▶ Working data:

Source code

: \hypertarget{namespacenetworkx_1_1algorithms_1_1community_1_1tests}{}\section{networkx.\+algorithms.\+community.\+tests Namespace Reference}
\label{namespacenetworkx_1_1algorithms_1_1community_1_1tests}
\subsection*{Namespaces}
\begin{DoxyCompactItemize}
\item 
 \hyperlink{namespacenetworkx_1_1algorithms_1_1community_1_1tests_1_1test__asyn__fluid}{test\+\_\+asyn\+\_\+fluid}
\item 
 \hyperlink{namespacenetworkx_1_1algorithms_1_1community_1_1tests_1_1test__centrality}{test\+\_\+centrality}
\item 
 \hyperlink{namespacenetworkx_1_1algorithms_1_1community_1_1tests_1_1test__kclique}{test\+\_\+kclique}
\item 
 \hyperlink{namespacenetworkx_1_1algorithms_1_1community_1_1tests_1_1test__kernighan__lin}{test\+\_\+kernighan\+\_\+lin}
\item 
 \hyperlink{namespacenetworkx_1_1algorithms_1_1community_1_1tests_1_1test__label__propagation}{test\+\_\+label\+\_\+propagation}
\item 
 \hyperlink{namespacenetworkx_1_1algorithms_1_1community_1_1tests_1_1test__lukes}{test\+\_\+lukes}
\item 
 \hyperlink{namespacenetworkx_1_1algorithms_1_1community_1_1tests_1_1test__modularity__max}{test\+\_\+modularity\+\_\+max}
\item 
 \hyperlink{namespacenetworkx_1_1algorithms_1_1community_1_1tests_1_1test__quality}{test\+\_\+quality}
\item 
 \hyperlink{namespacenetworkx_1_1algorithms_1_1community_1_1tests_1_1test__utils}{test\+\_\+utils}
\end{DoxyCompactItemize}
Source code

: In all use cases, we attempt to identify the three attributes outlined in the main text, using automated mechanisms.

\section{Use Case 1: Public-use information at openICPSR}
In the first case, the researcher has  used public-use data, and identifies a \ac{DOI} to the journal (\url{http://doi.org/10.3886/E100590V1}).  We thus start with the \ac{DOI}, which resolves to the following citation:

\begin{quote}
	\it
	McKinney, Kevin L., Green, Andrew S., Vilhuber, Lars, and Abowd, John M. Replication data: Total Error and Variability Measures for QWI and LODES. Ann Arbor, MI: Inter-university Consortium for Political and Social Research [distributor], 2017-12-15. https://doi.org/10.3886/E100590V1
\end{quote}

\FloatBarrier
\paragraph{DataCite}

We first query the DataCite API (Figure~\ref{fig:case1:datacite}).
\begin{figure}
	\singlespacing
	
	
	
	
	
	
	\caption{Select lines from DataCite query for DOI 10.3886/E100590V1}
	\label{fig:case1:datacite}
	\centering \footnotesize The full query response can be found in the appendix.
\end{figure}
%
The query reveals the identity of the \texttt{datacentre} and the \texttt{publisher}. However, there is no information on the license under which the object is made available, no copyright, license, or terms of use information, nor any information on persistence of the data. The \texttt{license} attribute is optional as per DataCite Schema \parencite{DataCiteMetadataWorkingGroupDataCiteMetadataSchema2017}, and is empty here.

▶ Exercise instructions: Which lines above contain "query"? Show each of them.

▶ Task answer:
We first query the DataCite API (Figure~\ref{fig:case1:datacite}).
	\caption{Select lines from DataCite query for DOI 10.3886/E100590V1}
	\centering \footnotesize The full query response can be found in the appendix.
The query reveals the identity of the \texttt{datacentre} and the \texttt{publisher}. However, there is no information on the license under which the object is made available, no copyright, license, or terms of use information, nor any information on persistence of the data. The \texttt{license} attribute is optional as per DataCite Schema \parencite{DataCiteMetadataWorkingGroupDataCiteMetadataSchema2017}, and is empty here.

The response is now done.